Contracts & Vendor Management

What your agreements need to say and what to watch for in vendor terms

Overview

Every business relationship a tech company enters is defined by a contract — or the absence of one. SaaS agreements, vendor agreements, data processing agreements, employment contracts, contractor agreements, terms of service, privacy policies — each has legal obligations attached and each represents risk if done poorly. The contracts that matter most for tech companies are often the ones that get the least attention: the standard form vendor agreement from a large cloud provider that contains aggressive IP assignment clauses, the contractor agreement that doesn't adequately address who owns the work product, the data processing agreement that doesn't meet GDPR requirements.

Data Processing Agreements (DPAs) deserve specific attention. GDPR and many other privacy laws require a written DPA between a data controller and any processor that handles personal data on their behalf. If you're a SaaS company processing your customers' data, your customers are the controller and you're the processor — your customers may legally require a DPA before they can use your product. If you use third-party tools that process your users' data (analytics, marketing, support), you're the controller and those vendors are processors — you need DPAs with them. Understanding this chain is foundational to GDPR compliance.

Federal Laws

Federal
Americans with Disabilities Act Title III
ADA Title III
Prohibits discrimination on the basis of disability by places of public accommodation. Courts are split on whether websites qualify, but plaintiffs continue to pursue website accessibility claims — the practical standard is WCAG 2.1 AA.
Federal
CAN-SPAM Act
CAN-SPAM
Sets rules for commercial email and gives recipients the right to opt out. Requires honest subject lines, clear sender identification, a functional unsubscribe mechanism, and a valid physical postal address in every commercial message.
Federal
Children's Online Privacy Protection Act
COPPA
Governs the collection of personal information from children under 13. Requires verifiable parental consent before collecting, using, or disclosing a child's data — any site or service directed at children or with actual knowledge of child users must comply.
Federal
Communications Decency Act Section 230
Section 230
Provides immunity to online platforms from liability for third-party content. The foundational law enabling user-generated content platforms, review sites, social networks, and any platform that hosts content created by others. Not absolute — does not protect platforms from federal criminal law, IP claims, or content the platform itself creates or materially contributes to. Under active legislative scrutiny — the scope of Section 230 immunity has narrowed through case law and remains politically contested.
Federal
Computer Fraud and Abuse Act
CFAA
The federal anti-hacking statute.
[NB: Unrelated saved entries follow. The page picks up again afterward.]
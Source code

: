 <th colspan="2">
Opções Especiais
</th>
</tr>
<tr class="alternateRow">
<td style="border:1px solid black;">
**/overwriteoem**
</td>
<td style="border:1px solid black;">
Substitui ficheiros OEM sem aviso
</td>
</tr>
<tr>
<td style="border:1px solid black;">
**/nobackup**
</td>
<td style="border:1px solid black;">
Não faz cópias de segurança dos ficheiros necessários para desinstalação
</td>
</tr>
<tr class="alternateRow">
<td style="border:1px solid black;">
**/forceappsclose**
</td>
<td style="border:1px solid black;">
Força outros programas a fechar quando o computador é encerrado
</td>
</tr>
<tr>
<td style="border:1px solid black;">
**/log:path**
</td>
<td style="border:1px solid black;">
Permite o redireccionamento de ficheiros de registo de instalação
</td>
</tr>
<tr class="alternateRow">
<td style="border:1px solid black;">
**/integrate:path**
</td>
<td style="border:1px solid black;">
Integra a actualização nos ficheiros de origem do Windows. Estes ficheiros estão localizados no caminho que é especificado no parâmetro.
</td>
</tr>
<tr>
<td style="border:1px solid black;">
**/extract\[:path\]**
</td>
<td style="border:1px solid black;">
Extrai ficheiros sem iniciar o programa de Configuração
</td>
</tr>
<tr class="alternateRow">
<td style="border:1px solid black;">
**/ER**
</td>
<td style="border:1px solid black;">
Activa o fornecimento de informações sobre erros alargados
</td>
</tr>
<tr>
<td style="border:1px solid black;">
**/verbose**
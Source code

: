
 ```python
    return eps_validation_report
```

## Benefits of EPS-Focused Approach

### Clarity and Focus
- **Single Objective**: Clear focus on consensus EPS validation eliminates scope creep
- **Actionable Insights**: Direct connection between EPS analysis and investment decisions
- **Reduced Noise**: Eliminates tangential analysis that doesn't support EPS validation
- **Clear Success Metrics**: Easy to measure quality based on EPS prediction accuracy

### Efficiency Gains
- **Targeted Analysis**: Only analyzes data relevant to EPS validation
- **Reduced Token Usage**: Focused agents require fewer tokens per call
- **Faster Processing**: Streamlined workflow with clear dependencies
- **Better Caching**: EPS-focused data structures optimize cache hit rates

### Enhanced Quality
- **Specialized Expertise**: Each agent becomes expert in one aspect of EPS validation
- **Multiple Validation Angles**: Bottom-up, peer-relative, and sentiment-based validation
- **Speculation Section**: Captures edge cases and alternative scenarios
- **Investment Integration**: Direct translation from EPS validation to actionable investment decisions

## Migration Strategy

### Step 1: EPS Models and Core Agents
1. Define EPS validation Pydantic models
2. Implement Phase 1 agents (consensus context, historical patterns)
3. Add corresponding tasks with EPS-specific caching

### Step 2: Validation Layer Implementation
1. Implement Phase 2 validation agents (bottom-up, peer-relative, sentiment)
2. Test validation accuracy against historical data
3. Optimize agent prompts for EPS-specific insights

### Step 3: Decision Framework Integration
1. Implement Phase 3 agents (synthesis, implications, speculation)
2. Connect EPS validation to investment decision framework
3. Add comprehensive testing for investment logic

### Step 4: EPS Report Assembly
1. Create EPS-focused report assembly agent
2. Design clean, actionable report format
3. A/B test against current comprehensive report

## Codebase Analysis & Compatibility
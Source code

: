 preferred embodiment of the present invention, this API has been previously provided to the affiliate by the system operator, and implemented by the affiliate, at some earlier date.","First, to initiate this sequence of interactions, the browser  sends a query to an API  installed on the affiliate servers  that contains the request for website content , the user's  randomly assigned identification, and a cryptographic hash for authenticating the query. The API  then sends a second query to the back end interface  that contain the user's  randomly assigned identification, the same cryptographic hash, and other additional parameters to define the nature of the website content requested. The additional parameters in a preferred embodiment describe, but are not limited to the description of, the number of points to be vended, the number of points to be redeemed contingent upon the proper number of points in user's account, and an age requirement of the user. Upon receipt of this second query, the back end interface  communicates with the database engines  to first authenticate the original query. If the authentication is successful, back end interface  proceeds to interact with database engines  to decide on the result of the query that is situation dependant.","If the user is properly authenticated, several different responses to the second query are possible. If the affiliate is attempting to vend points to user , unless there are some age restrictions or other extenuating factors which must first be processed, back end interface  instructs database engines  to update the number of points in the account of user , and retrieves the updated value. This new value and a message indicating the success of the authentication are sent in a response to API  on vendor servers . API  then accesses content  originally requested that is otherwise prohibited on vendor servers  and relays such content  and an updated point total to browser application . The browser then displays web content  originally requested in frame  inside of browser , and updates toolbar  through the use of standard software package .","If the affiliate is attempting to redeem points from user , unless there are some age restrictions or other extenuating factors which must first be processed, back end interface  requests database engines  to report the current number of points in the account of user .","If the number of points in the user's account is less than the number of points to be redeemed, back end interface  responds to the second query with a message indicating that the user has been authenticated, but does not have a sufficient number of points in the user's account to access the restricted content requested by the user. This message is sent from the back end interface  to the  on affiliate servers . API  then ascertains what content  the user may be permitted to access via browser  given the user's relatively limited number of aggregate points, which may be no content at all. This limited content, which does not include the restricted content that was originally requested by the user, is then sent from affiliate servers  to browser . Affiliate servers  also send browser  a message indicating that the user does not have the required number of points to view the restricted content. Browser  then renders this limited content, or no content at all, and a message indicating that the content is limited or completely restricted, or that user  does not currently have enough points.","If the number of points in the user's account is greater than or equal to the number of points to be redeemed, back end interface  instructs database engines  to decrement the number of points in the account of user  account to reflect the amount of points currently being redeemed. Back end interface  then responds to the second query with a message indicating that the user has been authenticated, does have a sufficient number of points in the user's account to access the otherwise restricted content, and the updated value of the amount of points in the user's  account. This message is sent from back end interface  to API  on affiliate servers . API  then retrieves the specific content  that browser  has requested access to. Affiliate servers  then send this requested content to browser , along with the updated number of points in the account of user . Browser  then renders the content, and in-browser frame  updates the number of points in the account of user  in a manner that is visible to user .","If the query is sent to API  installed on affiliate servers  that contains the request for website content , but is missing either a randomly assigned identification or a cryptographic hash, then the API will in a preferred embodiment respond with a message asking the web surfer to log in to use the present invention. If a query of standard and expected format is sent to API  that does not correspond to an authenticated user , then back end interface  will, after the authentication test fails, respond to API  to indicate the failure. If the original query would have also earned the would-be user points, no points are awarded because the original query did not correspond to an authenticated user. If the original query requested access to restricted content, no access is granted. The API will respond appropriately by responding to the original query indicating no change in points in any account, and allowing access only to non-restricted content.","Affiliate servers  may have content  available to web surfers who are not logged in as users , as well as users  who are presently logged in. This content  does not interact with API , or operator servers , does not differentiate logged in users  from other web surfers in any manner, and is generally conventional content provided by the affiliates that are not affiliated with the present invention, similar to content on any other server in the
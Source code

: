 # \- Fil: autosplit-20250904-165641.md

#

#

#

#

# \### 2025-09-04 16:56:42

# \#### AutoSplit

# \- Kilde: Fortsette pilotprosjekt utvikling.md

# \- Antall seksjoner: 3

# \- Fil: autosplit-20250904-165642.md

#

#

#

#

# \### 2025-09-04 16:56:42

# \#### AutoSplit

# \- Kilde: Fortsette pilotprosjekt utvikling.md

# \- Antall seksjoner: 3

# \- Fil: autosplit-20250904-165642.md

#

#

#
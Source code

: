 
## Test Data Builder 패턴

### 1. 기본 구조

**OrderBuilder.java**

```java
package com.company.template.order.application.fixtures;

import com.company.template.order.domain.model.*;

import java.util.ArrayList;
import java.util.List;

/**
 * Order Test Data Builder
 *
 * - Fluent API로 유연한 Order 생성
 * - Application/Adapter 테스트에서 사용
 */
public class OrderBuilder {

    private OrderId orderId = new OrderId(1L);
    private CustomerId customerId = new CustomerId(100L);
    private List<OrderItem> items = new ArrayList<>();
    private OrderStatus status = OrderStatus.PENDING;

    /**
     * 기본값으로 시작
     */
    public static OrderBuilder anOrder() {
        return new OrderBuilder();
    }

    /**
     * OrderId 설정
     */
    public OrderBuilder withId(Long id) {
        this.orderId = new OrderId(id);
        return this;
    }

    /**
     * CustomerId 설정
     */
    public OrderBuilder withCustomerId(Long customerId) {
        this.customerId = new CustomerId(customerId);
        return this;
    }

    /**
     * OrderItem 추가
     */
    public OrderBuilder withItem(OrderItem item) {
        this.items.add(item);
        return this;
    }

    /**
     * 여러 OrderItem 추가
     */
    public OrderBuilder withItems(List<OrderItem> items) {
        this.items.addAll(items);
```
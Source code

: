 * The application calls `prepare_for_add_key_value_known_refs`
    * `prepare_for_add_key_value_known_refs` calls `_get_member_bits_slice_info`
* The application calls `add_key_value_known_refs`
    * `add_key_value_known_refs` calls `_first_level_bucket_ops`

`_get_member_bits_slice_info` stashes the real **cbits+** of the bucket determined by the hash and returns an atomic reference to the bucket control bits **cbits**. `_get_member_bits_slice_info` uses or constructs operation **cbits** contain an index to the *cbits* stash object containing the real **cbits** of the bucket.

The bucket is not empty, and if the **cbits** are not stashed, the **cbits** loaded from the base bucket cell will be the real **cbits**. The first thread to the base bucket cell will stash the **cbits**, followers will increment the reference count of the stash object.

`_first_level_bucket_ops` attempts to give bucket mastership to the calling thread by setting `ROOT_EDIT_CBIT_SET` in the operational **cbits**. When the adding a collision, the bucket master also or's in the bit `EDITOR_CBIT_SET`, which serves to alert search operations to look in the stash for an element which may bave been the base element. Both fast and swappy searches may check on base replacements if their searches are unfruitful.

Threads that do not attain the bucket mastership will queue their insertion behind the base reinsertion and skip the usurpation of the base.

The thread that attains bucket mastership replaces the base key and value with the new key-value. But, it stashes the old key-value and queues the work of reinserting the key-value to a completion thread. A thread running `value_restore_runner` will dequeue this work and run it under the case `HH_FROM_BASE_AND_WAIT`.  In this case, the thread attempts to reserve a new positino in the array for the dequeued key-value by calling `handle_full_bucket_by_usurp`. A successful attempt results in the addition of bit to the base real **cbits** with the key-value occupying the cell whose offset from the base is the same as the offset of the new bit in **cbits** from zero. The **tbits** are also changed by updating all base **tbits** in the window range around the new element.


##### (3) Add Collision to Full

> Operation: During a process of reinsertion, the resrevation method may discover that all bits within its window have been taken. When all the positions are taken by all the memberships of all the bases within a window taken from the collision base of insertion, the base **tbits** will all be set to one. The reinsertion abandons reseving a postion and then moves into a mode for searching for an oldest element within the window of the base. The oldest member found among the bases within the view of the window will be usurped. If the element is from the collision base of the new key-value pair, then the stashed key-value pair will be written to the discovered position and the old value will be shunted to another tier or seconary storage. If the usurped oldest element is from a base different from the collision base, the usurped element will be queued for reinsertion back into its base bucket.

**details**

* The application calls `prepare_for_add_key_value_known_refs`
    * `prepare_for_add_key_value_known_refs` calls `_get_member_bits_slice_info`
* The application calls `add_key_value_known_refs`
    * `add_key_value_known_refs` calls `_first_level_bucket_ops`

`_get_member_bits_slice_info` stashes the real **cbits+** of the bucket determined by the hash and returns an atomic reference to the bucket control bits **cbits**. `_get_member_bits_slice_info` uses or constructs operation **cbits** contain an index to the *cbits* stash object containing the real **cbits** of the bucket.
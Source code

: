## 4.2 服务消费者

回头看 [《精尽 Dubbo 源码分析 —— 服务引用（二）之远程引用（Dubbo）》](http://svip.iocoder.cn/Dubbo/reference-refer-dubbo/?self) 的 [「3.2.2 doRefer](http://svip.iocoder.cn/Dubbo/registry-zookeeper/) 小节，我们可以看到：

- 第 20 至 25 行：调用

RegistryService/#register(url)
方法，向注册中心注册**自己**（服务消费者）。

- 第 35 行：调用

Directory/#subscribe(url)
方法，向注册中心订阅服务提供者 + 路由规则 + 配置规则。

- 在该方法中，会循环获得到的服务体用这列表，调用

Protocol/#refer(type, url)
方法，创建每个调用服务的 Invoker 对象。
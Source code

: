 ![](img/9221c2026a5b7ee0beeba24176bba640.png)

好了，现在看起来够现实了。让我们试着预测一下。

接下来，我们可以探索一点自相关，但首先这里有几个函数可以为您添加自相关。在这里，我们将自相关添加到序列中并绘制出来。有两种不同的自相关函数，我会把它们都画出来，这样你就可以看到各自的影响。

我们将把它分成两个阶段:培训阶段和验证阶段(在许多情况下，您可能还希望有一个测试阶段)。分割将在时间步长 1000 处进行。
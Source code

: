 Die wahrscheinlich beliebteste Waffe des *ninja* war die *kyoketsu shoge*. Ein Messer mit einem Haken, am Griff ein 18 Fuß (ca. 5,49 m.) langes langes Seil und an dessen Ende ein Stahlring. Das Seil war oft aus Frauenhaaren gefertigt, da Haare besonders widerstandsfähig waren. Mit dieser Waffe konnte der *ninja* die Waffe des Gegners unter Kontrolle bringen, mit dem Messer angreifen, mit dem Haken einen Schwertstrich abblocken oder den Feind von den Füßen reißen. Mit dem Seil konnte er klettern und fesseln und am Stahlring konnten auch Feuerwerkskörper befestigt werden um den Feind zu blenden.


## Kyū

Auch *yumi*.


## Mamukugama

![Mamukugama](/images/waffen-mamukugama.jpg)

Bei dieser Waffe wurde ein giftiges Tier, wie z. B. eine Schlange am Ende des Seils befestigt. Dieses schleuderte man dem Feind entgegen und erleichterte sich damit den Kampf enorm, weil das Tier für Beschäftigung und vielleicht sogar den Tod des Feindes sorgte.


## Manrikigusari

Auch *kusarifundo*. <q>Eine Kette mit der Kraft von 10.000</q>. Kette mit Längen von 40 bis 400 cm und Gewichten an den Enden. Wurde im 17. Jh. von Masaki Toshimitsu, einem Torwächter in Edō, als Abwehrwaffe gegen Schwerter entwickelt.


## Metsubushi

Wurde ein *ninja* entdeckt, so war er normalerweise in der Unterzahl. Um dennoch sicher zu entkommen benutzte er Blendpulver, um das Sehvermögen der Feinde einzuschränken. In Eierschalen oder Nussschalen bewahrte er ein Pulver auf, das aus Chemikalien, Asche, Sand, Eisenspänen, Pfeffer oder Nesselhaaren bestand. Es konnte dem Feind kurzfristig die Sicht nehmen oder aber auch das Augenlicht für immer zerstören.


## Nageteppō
Criminalizes unauthorized access to computer systems and creates a civil cause of action companies use against former employees and competitors who misuse credentials or exceed authorized access.
Federal
Digital Millennium Copyright Act
DMCA
Establishes safe harbors for online service providers against liability for user-uploaded infringing content, provided they implement notice-and-takedown procedures. Critical for any platform hosting user-generated content.
Federal
FTC Act Section 5
FTC Act §5
Prohibits unfair or deceptive acts or practices in commerce. The FTC's primary enforcement tool against privacy violations, misleading marketing, security misrepresentations, and dark patterns — applies to nearly every business.
Federal
Federal Risk and Authorization Management Program
FedRAMP
A government-wide program establishing security assessment standards for cloud services used by federal agencies. Not a law but effectively mandatory if you want to sell cloud services to the federal government. Authorization is expensive and time-consuming but creates a significant competitive moat — relatively few cloud providers have full authorization. Managed by GSA. Authorization levels: Low, Moderate, High corresponding to sensitivity of data processed.
Federal
Health Insurance Portability and Accountability Act
HIPAA
Any tech company building health apps, handling patient records, operating as a business associate of a covered entity, or processing protected health information must understand HIPAA. The Privacy Rule, Security Rule, and Breach Notification Rule each impose distinct obligations. HIPAA's definition of "covered entity" and "business associate" is broader than most tech founders assume — a SaaS platform that processes health data on behalf of a hospital is a business associate and must have a signed BAA. HHS Office for Civil Rights actively enforces, particularly against tech companies following data breaches.
Federal
NIST Cybersecurity Framework 2.0
NIST CSF
A voluntary framework — not a law — but practically functions as a de facto compliance standard. Referenced in state breach notification laws (Tennessee), required or strongly encouraged for federal contractors, and used by courts and regulators to assess reasonableness of cybersecurity programs. CSF 2.0 released February 2024 adds a new "Govern" function to the original five (Identify, Protect, Detect, Respond, Recover). Any tech company should understand this framework before claiming to have "reasonable" security.
Federal
Open Source Licensing Frameworks
OSS Licenses
Not a single law but a critical compliance area. Open source licenses create legally binding obligations when you use, modify, or distribute open source software. Key license families: Permissive (MIT, Apache 2.0, BSD — few obligations, allow proprietary use); Weak Copyleft (LGPL, MPL — share-alike requirements apply only to the licensed component); Strong Copyleft (GPL, AGPL — require distributing source code of the entire combined work). AGPL is particularly significant for SaaS companies — network use may trigger copyleft obligations even without distributing software. Every tech company needs an open source policy.
Federal
Section 508 of the Rehabilitation Act
Section 508
Requires federal agencies to make their electronic and information technology accessible to people with disabilities. Directly applicable to any tech company selling to the federal government — your product must meet Section 508 standards or you cannot win federal contracts. Standards align with WCAG 2.1 AA for web content. Enforced through the Access Board and federal procurement requirements.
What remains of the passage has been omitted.